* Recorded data
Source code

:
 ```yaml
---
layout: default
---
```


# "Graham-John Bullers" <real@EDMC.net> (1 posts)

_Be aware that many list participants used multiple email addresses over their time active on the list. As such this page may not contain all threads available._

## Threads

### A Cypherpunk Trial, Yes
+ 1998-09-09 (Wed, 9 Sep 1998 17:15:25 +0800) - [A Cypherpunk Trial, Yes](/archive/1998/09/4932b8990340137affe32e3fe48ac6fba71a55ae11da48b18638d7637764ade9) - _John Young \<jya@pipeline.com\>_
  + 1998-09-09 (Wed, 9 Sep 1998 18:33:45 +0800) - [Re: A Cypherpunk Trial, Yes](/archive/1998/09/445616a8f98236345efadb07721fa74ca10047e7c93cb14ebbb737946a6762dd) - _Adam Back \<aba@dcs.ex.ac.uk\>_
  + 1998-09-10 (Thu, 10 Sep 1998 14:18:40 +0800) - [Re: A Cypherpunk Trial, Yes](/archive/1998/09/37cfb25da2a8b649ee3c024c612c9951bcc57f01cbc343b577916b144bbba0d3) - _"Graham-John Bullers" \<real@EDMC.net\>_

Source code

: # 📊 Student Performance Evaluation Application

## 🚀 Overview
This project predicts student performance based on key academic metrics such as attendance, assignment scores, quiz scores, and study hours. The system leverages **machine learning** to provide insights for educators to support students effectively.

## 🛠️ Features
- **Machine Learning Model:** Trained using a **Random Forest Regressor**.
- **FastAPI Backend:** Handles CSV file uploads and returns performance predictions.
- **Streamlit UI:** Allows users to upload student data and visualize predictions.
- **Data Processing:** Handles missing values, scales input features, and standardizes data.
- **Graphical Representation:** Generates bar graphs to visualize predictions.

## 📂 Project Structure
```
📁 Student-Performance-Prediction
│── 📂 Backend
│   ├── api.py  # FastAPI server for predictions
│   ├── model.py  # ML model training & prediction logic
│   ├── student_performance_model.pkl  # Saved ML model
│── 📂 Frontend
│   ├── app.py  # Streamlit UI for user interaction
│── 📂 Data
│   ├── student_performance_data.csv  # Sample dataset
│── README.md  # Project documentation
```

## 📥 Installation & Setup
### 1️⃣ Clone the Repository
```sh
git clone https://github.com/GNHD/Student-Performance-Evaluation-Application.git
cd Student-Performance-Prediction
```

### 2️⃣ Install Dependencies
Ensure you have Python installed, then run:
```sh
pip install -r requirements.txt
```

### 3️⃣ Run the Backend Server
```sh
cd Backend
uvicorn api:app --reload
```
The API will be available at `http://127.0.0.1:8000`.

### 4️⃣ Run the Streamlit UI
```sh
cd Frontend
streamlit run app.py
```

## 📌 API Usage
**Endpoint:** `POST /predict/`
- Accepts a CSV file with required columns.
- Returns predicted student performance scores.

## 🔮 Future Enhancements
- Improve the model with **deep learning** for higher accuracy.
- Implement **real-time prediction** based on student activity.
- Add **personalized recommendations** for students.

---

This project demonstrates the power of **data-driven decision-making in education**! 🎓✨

* YOUR TASK
Pull every line containing the word "such" out of the entries above.

* TASK ANSWER
_Be aware that many list participants used multiple email addresses over their time active on the list. As such this page may not contain all threads available._
This project predicts student performance based on key academic metrics such as attendance, assignment scores, quiz scores, and study hours. The system leverages **machine learning** to provide insights for educators to support students effectively.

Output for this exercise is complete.